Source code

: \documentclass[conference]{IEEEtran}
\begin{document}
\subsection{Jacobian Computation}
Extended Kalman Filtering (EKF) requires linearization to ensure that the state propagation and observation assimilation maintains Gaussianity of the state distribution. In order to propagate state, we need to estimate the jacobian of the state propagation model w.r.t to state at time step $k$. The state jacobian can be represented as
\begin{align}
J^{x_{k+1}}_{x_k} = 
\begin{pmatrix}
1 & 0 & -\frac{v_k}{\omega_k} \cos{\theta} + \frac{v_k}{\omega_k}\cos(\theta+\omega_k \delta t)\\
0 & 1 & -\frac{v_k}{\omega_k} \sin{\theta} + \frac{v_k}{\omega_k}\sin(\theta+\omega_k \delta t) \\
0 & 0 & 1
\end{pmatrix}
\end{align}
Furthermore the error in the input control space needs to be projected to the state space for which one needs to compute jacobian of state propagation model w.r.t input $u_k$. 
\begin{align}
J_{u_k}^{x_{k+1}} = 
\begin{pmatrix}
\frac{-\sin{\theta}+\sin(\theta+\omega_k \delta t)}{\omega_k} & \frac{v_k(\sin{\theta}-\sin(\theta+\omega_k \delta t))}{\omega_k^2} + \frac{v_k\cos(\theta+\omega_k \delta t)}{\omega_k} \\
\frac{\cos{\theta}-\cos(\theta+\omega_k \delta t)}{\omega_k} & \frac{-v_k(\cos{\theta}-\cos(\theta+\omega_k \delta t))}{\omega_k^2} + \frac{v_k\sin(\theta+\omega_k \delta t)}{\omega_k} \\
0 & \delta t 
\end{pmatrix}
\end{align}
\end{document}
- - -
DIRECTIONS: Only one stretch of the data above is needed. Restate it word for word, from the line containing "Extended Kalman Filtering" through the line containing "0 & \delta t", both ends included.

TASK ANSWER:
Extended Kalman Filtering (EKF) requires linearization to ensure that the state propagation and observation assimilation maintains Gaussianity of the state distribution. In order to propagate state, we need to estimate the jacobian of the state propagation model w.r.t to state at time step $k$. The state jacobian can be represented as
\begin{align}
J^{x_{k+1}}_{x_k} = 
\begin{pmatrix}
1 & 0 & -\frac{v_k}{\omega_k} \cos{\theta} + \frac{v_k}{\omega_k}\cos(\theta+\omega_k \delta t)\\
0 & 1 & -\frac{v_k}{\omega_k} \sin{\theta} + \frac{v_k}{\omega_k}\sin(\theta+\omega_k \delta t) \\
0 & 0 & 1
\end{pmatrix}
\end{align}
Furthermore the error in the input control space needs to be projected to the state space for which one needs to compute jacobian of state propagation model w.r.t input $u_k$. 
\begin{align}
J_{u_k}^{x_{k+1}} = 
\begin{pmatrix}
\frac{-\sin{\theta}+\sin(\theta+\omega_k \delta t)}{\omega_k} & \frac{v_k(\sin{\theta}-\sin(\theta+\omega_k \delta t))}{\omega_k^2} + \frac{v_k\cos(\theta+\omega_k \delta t)}{\omega_k} \\
\frac{\cos{\theta}-\cos(\theta+\omega_k \delta t)}{\omega_k} & \frac{-v_k(\cos{\theta}-\cos(\theta+\omega_k \delta t))}{\omega_k^2} + \frac{v_k\sin(\theta+\omega_k \delta t)}{\omega_k} \\
0 & \delta t 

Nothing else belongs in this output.